> _Action item_: Quote the records below word for word, please, from the very first line through the one that contains "Invite Sukon to", and nothing beyond it.

Items from a data source
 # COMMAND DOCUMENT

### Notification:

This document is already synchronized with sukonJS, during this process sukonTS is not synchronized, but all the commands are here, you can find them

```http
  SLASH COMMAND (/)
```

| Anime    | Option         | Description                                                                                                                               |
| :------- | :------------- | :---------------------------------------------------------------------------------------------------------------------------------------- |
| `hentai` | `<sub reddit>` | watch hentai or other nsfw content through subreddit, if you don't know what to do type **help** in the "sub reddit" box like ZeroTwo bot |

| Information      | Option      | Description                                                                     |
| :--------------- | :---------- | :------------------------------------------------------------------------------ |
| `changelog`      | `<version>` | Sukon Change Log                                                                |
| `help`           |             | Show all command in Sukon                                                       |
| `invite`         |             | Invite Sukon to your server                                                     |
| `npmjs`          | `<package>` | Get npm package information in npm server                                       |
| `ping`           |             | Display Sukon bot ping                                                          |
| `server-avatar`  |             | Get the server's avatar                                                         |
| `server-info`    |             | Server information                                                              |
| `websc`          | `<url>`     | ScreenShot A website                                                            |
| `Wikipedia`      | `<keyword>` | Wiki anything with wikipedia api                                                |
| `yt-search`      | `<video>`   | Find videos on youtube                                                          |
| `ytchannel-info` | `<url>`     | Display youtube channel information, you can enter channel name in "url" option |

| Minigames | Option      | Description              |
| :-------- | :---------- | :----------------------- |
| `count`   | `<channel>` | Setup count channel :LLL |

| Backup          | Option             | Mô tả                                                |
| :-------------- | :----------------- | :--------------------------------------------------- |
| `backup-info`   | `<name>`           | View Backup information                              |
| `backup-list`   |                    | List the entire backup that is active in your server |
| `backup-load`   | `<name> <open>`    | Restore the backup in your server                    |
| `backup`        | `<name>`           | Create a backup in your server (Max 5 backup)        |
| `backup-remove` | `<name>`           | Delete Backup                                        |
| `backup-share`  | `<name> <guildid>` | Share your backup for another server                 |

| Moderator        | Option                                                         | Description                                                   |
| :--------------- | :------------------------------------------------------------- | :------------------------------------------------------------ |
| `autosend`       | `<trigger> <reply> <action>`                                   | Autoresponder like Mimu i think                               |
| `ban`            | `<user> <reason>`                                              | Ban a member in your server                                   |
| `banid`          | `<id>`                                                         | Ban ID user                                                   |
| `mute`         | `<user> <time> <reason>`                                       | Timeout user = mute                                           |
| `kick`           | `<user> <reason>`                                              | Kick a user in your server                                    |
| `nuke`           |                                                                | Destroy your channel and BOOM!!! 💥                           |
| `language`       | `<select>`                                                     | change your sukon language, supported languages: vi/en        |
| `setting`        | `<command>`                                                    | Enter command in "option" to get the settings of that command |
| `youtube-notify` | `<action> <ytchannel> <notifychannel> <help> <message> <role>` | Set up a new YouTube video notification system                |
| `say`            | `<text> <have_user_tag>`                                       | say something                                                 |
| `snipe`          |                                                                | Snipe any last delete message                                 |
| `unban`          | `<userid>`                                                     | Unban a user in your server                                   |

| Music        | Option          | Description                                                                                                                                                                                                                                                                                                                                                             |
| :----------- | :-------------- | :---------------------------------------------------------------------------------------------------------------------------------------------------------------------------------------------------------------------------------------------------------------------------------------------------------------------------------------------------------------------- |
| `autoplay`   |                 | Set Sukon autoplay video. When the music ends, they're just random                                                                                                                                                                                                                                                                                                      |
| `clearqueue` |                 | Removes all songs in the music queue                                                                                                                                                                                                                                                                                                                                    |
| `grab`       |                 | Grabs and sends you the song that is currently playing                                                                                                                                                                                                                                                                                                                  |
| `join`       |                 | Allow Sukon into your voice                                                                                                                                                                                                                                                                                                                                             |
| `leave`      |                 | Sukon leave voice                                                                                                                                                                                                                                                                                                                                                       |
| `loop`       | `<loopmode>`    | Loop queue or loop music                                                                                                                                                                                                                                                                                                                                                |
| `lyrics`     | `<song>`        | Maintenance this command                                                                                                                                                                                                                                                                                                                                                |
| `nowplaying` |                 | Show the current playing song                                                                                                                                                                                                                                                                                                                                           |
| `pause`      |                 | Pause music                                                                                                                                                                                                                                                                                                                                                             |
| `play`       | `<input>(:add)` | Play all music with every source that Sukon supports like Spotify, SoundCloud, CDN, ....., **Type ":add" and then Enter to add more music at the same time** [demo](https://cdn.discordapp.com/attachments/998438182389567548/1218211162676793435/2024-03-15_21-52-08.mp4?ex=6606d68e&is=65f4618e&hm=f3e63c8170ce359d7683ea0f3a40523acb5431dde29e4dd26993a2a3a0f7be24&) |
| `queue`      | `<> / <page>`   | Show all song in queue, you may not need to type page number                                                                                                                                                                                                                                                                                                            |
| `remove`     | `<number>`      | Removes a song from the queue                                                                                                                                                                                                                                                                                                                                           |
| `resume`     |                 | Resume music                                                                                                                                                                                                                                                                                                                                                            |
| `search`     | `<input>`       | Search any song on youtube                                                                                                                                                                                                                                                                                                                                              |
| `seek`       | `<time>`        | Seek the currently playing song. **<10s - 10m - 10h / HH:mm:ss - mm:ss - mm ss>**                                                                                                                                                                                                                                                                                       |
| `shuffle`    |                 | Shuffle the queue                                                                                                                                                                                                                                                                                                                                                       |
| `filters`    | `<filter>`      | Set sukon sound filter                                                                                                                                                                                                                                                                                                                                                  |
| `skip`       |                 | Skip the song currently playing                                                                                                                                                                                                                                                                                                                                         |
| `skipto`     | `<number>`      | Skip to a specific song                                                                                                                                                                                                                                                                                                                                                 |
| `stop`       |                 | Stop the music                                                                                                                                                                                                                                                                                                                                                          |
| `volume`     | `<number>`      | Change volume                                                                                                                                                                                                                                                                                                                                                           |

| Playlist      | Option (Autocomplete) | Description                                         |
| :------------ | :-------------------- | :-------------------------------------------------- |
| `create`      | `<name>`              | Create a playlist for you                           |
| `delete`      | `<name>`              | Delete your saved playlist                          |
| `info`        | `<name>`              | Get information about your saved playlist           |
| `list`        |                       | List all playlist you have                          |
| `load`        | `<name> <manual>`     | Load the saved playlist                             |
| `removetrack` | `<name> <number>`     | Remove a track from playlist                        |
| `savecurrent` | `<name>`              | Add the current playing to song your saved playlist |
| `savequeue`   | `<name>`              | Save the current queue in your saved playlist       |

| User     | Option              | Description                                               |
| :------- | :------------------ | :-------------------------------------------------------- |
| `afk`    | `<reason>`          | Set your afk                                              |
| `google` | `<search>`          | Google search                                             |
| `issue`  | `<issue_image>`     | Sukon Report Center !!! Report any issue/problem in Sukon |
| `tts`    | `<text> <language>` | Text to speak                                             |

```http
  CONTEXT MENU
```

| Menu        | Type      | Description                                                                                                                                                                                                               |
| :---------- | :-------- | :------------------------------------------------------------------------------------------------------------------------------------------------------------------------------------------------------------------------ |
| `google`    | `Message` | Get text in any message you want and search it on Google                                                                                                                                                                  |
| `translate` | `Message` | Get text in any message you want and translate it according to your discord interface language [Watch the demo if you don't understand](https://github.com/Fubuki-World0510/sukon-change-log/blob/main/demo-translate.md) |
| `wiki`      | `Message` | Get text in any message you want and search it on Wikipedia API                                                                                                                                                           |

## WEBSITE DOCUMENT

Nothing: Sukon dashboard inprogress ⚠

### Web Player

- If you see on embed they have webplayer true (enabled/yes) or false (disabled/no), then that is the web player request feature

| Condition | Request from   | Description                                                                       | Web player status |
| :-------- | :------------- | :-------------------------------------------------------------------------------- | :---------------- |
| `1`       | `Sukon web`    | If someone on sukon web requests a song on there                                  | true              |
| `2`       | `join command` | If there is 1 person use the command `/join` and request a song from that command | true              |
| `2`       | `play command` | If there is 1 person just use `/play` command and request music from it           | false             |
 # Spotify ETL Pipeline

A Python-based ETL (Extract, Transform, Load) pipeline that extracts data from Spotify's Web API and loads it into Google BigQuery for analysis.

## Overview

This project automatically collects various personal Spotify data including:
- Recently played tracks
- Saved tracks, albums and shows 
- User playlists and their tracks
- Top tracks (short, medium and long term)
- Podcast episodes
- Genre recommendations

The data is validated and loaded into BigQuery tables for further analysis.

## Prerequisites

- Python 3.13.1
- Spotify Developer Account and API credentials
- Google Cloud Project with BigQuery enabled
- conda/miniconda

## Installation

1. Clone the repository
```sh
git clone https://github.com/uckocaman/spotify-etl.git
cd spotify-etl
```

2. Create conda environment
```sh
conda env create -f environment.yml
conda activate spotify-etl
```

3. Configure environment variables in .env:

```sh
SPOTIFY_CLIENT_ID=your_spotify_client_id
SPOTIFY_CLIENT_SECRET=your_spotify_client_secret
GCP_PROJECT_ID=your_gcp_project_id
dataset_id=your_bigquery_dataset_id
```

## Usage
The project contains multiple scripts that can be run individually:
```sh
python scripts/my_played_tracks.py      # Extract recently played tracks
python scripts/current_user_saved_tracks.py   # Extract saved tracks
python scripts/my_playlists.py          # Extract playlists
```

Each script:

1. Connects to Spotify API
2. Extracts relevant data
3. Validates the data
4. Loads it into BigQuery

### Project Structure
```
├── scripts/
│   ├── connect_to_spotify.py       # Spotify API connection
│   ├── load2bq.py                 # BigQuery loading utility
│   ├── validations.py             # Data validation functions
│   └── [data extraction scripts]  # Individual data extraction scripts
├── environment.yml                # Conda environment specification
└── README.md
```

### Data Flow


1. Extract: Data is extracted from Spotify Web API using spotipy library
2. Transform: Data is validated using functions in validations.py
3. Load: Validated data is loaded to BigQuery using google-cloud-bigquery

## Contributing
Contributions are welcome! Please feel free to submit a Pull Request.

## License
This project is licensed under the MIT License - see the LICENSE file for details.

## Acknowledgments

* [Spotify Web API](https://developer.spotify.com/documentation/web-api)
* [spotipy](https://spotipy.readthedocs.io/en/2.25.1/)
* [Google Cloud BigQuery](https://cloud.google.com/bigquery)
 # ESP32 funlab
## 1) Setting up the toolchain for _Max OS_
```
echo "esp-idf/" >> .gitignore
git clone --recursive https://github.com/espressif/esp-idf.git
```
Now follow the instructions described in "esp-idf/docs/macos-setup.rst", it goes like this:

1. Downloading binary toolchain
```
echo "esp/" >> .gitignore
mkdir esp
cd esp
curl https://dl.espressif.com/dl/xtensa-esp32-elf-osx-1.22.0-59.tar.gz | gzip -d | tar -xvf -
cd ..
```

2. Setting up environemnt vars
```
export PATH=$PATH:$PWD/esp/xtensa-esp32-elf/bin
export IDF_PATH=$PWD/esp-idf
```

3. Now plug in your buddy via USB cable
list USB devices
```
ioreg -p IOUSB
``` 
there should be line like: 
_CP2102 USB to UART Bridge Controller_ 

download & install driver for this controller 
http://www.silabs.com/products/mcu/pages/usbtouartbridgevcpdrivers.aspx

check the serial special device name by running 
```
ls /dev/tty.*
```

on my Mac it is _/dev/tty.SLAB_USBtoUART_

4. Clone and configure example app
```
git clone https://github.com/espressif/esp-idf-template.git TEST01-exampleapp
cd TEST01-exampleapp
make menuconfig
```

> _Answer box_:
 # COMMAND DOCUMENT

### Notification:

This document is already synchronized with sukonJS, during this process sukonTS is not synchronized, but all the commands are here, you can find them

```http
  SLASH COMMAND (/)
```

| Anime    | Option         | Description                                                                                                                               |
| :------- | :------------- | :---------------------------------------------------------------------------------------------------------------------------------------- |
| `hentai` | `<sub reddit>` | watch hentai or other nsfw content through subreddit, if you don't know what to do type **help** in the "sub reddit" box like ZeroTwo bot |

| Information      | Option      | Description                                                                     |
| :--------------- | :---------- | :------------------------------------------------------------------------------ |
| `changelog`      | `<version>` | Sukon Change Log                                                                |
| `help`           |             | Show all command in Sukon                                                       |
| `invite`         |             | Invite Sukon to your server                                                     |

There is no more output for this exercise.